Esistono gli allenatori di calcio, esistono i gestori di grandi spogliatoi (quelli che nei top club devono essere soprattutto bravi a gestire spogliatoi in cui devono convivere grandi campioni) e poi esistono coloro che il calcio lo insegnano, i maestri, quelli che riescono a prendere un giovane sconosciuto, metterlo in un gruppo, farlo lavorare alacremente fino ad insegnargli ad essere un elemento importante di una orchestra sinfonica che si deve muovere all'unisono e che ha nell'armonia e nell'equilibrio il suo punto di forza, ma che alla fine ne esalti le qualità individuali. Zeman è colui che da quarant'anni crede fermamente che "il risultato può essere casuale, la prestazione della squadra no", che trasmette ai propri ragazzi la convinzione che attraverso la cultura del lavoro si può e si deve puntare alla vittoria, senza scorciatoie, sotterfugi e senza speculare sulla difesa o sulla giocata individuale del grande campione. Il collettivo, la corsa, la sincronia dei movimenti, la profondità, la gioia di divertirsi e di cercare sempre e comunque di fare un gol più dei propri avversari. In un mondo di squali, dove ormai si sorride solo se si vince, non importa come ed a che prezzo, dove tutto viene ricondotto ai soldi investiti ed ai ritorni che le vittorie possono garantire, uno come il boemo può essere considerato fuori posto, soprattutto perché il suo nome non è sinonimo di vittoria; ma la sua coerenza, il suo modo di pensare, le sue convinzioni ed il suo credo rappresentano un tesoro che ne fanno un personaggio che va stimato per quello che ha fatto e per come si è comportato per tutta la sua carriera, senza piegarsi a compromessi o a ricatti, senza chiedere favori a nessuno ed anzi finendo per essere vessato perché ha voluto conservare la sua schiettezza e la sua libertà di dire ciò che pensa.

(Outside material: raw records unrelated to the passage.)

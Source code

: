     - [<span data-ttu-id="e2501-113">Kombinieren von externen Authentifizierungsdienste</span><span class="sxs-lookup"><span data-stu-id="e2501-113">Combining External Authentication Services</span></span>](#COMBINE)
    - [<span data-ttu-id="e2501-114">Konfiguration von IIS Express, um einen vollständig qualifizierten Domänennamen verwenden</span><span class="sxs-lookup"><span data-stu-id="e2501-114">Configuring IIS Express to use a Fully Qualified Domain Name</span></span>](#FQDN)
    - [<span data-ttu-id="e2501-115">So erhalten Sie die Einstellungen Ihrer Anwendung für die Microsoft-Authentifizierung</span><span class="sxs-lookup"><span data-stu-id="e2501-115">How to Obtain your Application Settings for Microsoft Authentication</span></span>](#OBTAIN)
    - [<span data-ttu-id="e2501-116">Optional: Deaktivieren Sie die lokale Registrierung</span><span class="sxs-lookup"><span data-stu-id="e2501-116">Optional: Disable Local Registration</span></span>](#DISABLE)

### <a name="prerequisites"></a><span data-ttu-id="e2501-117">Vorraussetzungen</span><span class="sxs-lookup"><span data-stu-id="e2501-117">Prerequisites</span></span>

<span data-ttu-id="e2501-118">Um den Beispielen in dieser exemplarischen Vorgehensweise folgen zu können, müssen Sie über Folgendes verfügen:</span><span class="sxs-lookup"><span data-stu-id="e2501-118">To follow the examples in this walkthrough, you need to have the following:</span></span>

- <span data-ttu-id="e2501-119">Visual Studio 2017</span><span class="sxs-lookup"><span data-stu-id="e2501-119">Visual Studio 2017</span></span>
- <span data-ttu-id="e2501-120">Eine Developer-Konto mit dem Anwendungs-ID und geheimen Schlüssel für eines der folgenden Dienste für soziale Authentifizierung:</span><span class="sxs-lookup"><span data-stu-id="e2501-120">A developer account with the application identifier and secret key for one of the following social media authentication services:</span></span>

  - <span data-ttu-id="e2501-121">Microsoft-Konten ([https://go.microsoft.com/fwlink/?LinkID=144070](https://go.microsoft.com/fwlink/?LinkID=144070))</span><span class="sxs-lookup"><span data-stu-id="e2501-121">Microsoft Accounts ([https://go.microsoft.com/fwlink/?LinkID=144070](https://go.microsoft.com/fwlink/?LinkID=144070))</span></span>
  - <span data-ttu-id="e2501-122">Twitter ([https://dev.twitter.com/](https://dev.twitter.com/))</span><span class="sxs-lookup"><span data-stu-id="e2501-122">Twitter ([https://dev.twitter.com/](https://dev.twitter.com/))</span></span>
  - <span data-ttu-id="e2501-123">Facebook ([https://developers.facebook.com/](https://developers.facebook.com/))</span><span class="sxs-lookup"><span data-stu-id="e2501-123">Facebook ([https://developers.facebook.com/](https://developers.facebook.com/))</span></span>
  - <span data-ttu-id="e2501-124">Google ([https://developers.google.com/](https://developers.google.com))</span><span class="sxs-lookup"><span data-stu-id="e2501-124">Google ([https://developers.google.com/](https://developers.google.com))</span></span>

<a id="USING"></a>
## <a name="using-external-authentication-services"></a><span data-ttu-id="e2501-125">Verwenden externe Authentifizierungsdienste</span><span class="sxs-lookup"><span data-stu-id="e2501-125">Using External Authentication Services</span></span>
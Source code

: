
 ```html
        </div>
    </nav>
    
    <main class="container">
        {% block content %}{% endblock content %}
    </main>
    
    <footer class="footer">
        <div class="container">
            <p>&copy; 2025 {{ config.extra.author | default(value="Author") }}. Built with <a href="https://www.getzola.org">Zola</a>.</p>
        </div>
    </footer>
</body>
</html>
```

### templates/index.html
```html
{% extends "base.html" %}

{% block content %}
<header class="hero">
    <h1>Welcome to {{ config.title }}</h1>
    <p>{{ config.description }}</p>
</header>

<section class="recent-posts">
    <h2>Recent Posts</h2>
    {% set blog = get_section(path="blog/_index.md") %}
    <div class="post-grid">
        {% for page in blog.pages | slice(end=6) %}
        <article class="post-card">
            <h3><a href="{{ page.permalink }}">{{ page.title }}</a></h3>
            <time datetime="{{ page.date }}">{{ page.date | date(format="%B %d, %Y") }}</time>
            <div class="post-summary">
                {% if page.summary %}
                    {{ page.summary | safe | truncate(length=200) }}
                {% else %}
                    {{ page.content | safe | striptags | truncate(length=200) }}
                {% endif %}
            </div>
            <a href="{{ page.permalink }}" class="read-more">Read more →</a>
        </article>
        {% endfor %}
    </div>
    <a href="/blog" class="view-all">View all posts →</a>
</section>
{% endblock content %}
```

E poi diciamoci la verità, Zeman ha sempre allenato squadre che non avevano certo le rose migliori per vincere, anzi spesso è stato usato dai presidenti per affidargli dei giovani sconosciuti che lui avrebbe trasformato in giocatori veri e che li avrebbe poi resi ricchi. Signori, Rambaudi e Baiano nel primo Foggia, Di Biagio, Kolyvanov e Shalimov nel secondo, il lancio di Nesta, Di Vaio e Nedved nella Lazio, quello di Vucinic, Bojinov e Cassetti nel Lecce; sotto la sua gestione Francesco Totti si è consacrato leader della Roma, senza considerare, senza andare troppo lontano nel tempo, che tre titolari su undici della attuale nazionale italiana, e cioè Insigne, Immobile e Verratti, devono a Zeman la loro fortuna di calciatori. Lui i giocatori li ha fatti sgobbare e salire e scendere dai gradoni degli stadi per allenarsi, ma non c'è n'è uno di quelli che hanno avuto la fortuna di essere allenati da Zeman che abbiano mai usato una parola negativa nei suoi confronti. Tutti hanno sempre e solo avuto la fortuna di imparare da lui come si sta in un campo di calcio. Così come sono poche le piazze dove ha allenato che non abbiano un piacevole ricordo della parentesi in cui dalle loro parti è transitata "zemanlandia". Basta una voce sul suo possibile arrivo su una panchina per generare entusiasmo, una speranza, un brivido, forse anche di paura, o la semplice considerazione che "se anche non si vince almeno quest'anno ci divertiamo". Chi ama il calcio ed ancora lo considera uno sport non può che amare un personaggio come Zeman. Magari è più facile amarlo da semplice amante del calcio e non da tifoso della propria squadra, ma ditemi se esiste ancora oggi qualcuno che una sera imbattendosi in TV in una partita di calcio dove una delle due squadre sia allenata da Zeman, non si metta comodo, si goda lo spettacolo ed alla fine, comunque sia finita, non dica "comunque si vede la mano di Zeman". Il marchio di fabbrica è stato e sarà sempre inconfondibile. E poi passano di moda gli allenatori, i maestri no!